__TASK GOAL__:
Go through the material below, noting each line where the string "katerinatlt" appears, and give only the total.

__DATA SUPPLIED__:
Segment Open

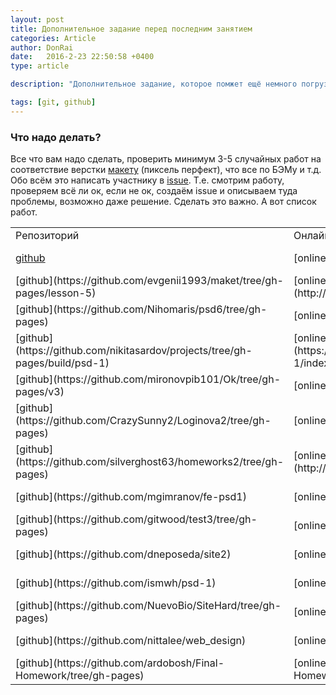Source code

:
 ```yaml
---
layout: post
title: Дополнительное задание перед последним занятием
categories: Article
author: DonRai
date:   2016-2-23 22:50:58 +0400
type: article

description: "Дополнительное задание, которое помжет ещё немного погрузиться в верстку и гитхаб"

tags: [git, github]
---
```

### Что надо делать?
Все что вам надо сделать, проверить минимум 3-5 случайных работ на соответствие верстки [макету](https://github.com/WFS-1/frontend-school/tree/master/psd) (пиксель перфект), что все по БЭМу и т.д.
Обо всём это написать участнику в [issue](http://joxi.ru/RmzQnEeCwy8xrO).
Т.е. смотрим работу, проверяем всё ли ок, если не ок, создаём issue и описываем туда проблемы, возможно даже решение.
Сделать это важно.
А вот список работ.
<table>
  <tr>
    <td>Репозиторий</td>
    <td>Онлайн</td>
    <td>Участник</td>
  </tr>
  <tr>
    <td><a href="https://github.com/katerinatlt/lesson-3/tree/gh-pages">github</a></td>
    <td>[online](http://katerinatlt.github.io/lesson-3/)</td>
    <td>Кураева Екатерина</td>
  </tr>
  <tr>
    <td>[github](https://github.com/evgenii1993/maket/tree/gh-pages/lesson-5)</td>
    <td>[online](http://evgenii1993.github.io/maket/lesson-5/)</td>
    <td>Сахаров Евгений</td>
  </tr>
  <tr>
    <td>[github](https://github.com/Nihomaris/psd6/tree/gh-pages)</td>
    <td>[online](http://nihomaris.github.io/psd6/)</td>
    <td>Щепин Александр</td>
  </tr>
  <tr>
    <td>[github](https://github.com/nikitasardov/projects/tree/gh-pages/build/psd-1)</td>
    <td>[online](https://nikitasardov.github.io/projects/build/psd-1/index.html)</td>
    <td>Сардов Никита</td>
  </tr>
  <tr>
    <td>[github](https://github.com/mironovpib101/Ok/tree/gh-pages/v3)</td>
    <td>[online](http://mironovpib101.github.io/Ok/v3/)</td>
    <td>Миронов Олег</td>
  </tr>
  <tr>
    <td>[github](https://github.com/CrazySunny2/Loginova2/tree/gh-pages)</td>
    <td>[online](http://crazysunny2.github.io/Loginova2/)</td>
    <td>Логинова Наталья</td>
  </tr>
  <tr>
    <td>[github](https://github.com/silverghost63/homeworks2/tree/gh-pages)</td>
    <td>[online](http://silverghost63.github.io/homeworks2/)</td>
    <td>Мельникова Анастасия</td>
  </tr>
  <tr>
    <td>[github](https://github.com/mgimranov/fe-psd1)</td>
    <td>[online](http://mgimranov.github.io/fe-psd1/)</td>
    <td>Гимранов Марсель</td>
  </tr>
  <tr>
    <td>[github](https://github.com/gitwood/test3/tree/gh-pages)</td>
    <td>[online](http://gitwood.github.io/test3/)</td>
    <td>Останкова Елена</td>
  </tr>
  <tr>
    <td>[github](https://github.com/dneposeda/site2)</td>
    <td>[online](http://dneposeda.github.io/site2/)</td>
    <td>Тивиков Денис</td>
  </tr>
  <tr>
    <td>[github](https://github.com/ismwh/psd-1)</td>
    <td>[online](http://ismwh.github.io/psd-1/)</td>
    <td>Литвинов Дмитрий</td>
  </tr>
  <tr>
    <td>[github](https://github.com/NuevoBio/SiteHard/tree/gh-pages)</td>
    <td>[online](http://nuevobio.github.io/SiteHard/)</td>
    <td>Иванов Эдуард</td>
  </tr>
  <tr>
    <td>[github](https://github.com/nittalee/web_design)</td>
    <td>[online](http://nittalee.github.io/web_design/)</td>
    <td>Хафизова Наталия</td>
  </tr>
  <tr>
    <td>[github](https://github.com/ardobosh/Final-Homework/tree/gh-pages)</td>
    <td>[online](http://ardobosh.github.io/Final-Homework/)</td>
    <td>Первушина Валерия</td>
  </tr>
</table>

Segment Closed

__THE ANSWER__:
2